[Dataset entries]
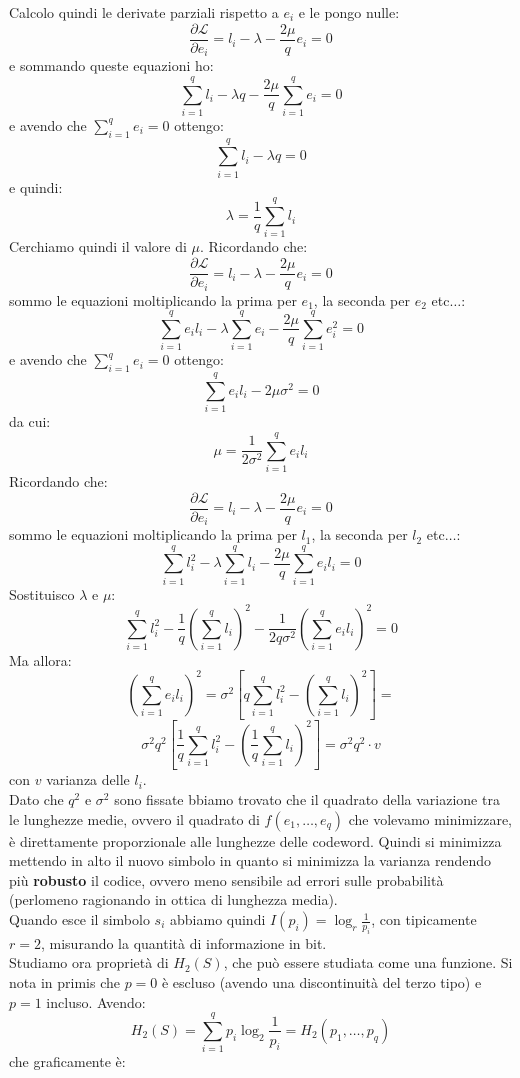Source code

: \documentclass[a4paper,12pt, oneside]{book}
\begin{document}
Calcolo quindi le derivate parziali rispetto a $e_i$ e le pongo nulle:
\[\frac{\partial\mathcal{L}}{\partial e_i}=l_i-\lambda-\frac{2\mu}{q}e_i=0\]
e sommando queste equazioni ho:
\[\sum_{i=1}^q l_i-\lambda q-\frac{2\mu}{q}\sum_{i=1}^q e_i=0\]
e avendo che $\sum_{i=1}^qe_i=0$ ottengo:
\[\sum_{i=1}^q l_i-\lambda q=0\]
e quindi:
\[\lambda=\frac{1}{q}\sum_{i=1}^q l_i\]
Cerchiamo quindi il valore di $\mu$.
Ricordando che:
\[\frac{\partial\mathcal{L}}{\partial e_i}=l_i-\lambda-\frac{2\mu}{q}e_i=0\]
sommo le equazioni moltiplicando la prima per $e_1$, la seconda per $e_2 $
etc$\ldots$:
\[\sum_{i=1}^q e_il_i-\lambda \sum_{i=1}^q e_i-\frac{2\mu}{q}\sum_{i=1}^q e_i^2=0\]
e avendo che $\sum_{i=1}^qe_i=0$ ottengo:
\[\sum_{i=1}^q e_il_i-2\mu\sigma^2=0\]
da cui:
\[\mu=\frac{1}{2\sigma^2}\sum_{i=1}^qe_il_i\]
Ricordando che:
\[\frac{\partial\mathcal{L}}{\partial e_i}=l_i-\lambda-\frac{2\mu}{q}e_i=0\]
sommo le equazioni moltiplicando la prima per $l_1$, la seconda per $l_2 $
etc$\ldots$:
\[\sum_{i=1}^q l_i^2-\lambda \sum_{i=1}^q l_i-\frac{2\mu}{q}\sum_{i=1}^q
  e_il_i=0\]
Sostituisco $\lambda$ e $\mu$:
\[\sum_{i=1}^q l_i^2- \frac{1}{q}\left(\sum_{i=1}^q l_i\right)^2-
  \frac{1}{2q\sigma^2}\left(\sum_{i=1}^qe_il_i\right)^2=0\]
Ma allora:
\[\left(\sum_{i=1}^qe_il_i\right)^2=\sigma^2\left[q\sum_{i=1}^q
    l_i^2-\left(\sum_{i=1}^q
      l_i\right)^2\right]=\]
\[\sigma^2q^2\left[\frac{1}{q}\sum_{i=1}^q
    l_i^2-\left(\frac{1}{q}\sum_{i=1}^q l_i\right)^2\right]=\sigma^2q^2\cdot v\]
con $v$ varianza delle $l_i$.\\
Dato che $q^2$ e $\sigma^2$ sono fissate bbiamo trovato che il quadrato della
variazione tra le lunghezze medie, ovvero il quadrato di $f(e_1,\ldots,e_q)$ che
volevamo minimizzare, è direttamente proporzionale alle lunghezze delle
codeword. Quindi si minimizza mettendo in alto il nuovo simbolo in quanto si
minimizza la varianza rendendo più \textbf{robusto} il codice, ovvero meno
sensibile ad errori sulle probabilità (perlomeno ragionando in ottica di
lunghezza media).\\
Quando esce il simbolo $s_i$ abbiamo quindi $I(p_i)=\log_r \frac{1}{p_i}$, con
tipicamente $r=2$, misurando la quantità di informazione in bit.\\
Studiamo ora proprietà di $H_2(S)$, che può essere studiata come una
funzione. Si nota in primis che $p=0$ è escluso (avendo una discontinuità del
terzo tipo) e $p=1$ incluso. Avendo:
\[H_2(S)=\sum_{i=1}^q p_i\log_2\frac{1}{p_i}=H_2(p_1,\ldots, p_q)\]
che graficamente è:
\begin{figure}[H]
  \centering
\end{figure}
\end{document}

> **Exercise aim**
Return each line of the data where the word "quadrato" appears.

> **Completed exercise**
Dato che $q^2$ e $\sigma^2$ sono fissate bbiamo trovato che il quadrato della
variazione tra le lunghezze medie, ovvero il quadrato di $f(e_1,\ldots,e_q)$ che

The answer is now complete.